I was thinking this morning of some of the odd tasks I was asked to perform during my tenure at Xerox Corporation. One day I was called into our Department head's office with my manager. Oh no, not the ax! No, not that. I was handed a round trip airline ticket to New York City - first class, of course - and a canister of film. The instructions were very specific: take yon canister to such-and-such a film developing company, ask for Mr. so-and-so to have the film developed. Oh yes, don't let the film leave your eyes. It is very confidential. Okay, chief!
So off to the Rochester airport, on to NYC and the film developing company and the gentleman-in-charge with film canister clasped tightly to my breast. Upon reciting the instructions, the gentleman-in-charge looked at me as though I was some escaped lunatic. After a second or so of consideration, (I informed him that I had brought cash payment) he took me to the bowels of the operation where I could follow the progress of the film right up to entry into the darkroom, where I was stopped short and told to wait until the film came out of the development solution. Well! That wasn't part of the deal as far as I was concerned. My protest fell on deaf ears, so I acquiesced and waited impatiently until the film came into view. I was asked to identify the strip of film and was able to determine that it contained one of our Engineering aides standing next to a piece of equipment. After paying the bill, I walked outside, firmly clutching the developed film, hailed a taxi and departed for airport, Rochester, and Xerox.
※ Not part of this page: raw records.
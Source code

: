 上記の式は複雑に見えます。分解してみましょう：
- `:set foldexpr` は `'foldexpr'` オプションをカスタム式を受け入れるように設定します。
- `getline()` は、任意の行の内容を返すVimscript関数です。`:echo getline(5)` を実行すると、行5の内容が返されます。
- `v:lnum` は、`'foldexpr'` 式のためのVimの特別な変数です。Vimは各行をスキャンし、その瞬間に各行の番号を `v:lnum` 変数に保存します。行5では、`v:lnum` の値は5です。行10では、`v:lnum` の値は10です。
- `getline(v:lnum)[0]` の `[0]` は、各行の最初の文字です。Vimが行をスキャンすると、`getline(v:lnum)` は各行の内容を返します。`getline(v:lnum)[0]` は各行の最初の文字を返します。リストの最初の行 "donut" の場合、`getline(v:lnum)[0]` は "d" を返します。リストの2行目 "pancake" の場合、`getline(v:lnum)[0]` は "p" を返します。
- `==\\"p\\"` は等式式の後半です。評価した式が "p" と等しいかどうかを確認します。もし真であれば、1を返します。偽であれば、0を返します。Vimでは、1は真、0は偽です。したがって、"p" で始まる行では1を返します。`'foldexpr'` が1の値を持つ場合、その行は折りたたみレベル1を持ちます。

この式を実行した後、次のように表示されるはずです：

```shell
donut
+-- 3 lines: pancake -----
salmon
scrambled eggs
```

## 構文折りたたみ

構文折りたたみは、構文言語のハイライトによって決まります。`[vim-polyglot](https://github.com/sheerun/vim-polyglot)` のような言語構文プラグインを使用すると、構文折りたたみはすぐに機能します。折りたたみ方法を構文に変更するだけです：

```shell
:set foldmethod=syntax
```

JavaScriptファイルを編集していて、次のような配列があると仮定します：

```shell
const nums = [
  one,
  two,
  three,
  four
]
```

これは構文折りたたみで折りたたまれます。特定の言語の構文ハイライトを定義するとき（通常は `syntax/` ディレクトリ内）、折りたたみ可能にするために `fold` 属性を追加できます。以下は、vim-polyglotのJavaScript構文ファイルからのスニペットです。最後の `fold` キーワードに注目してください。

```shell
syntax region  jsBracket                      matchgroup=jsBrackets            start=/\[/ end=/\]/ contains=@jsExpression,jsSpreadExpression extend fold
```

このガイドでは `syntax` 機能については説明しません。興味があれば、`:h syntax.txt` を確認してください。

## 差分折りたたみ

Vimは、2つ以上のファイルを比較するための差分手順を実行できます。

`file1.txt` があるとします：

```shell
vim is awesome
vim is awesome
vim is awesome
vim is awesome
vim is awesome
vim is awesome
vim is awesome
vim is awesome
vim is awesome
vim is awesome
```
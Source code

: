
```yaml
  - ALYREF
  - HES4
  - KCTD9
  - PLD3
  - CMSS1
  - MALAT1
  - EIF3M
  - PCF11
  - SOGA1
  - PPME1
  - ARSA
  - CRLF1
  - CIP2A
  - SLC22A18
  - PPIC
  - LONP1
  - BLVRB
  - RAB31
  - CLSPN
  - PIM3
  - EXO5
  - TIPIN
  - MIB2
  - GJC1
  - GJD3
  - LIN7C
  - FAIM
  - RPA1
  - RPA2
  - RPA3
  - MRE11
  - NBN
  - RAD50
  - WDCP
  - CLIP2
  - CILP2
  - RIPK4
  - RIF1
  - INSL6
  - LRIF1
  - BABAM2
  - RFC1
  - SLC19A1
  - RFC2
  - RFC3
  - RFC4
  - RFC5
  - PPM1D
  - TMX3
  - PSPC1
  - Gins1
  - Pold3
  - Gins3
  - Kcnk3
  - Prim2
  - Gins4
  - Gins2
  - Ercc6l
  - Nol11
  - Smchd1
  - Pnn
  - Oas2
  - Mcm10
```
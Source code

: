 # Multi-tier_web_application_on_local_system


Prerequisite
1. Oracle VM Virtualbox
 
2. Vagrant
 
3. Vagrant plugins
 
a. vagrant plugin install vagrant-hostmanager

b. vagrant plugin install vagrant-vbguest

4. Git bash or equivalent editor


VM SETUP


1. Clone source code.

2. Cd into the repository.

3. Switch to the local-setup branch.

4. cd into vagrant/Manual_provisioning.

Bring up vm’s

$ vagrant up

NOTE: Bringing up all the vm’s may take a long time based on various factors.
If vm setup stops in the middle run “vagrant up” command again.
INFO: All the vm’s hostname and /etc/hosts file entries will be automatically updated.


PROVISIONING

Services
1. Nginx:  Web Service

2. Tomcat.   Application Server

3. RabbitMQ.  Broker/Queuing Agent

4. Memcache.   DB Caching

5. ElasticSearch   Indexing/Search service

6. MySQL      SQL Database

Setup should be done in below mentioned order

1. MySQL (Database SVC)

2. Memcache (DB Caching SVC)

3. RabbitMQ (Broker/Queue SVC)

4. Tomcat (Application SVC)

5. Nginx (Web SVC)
Mission accomplished.
I later learned that the film was a demonstration of a new faster copier that we had developed (the Xerox 2400). The reason for the trip to NYC instead of using the local Kodak developing facilities is that we and Kodak had become competitors in the copy machine business and our management didn't want the film to wind up in our competitors hands.
Ah, those were the good old days!

1 comment:

Ronabear41 said...

That's a good story!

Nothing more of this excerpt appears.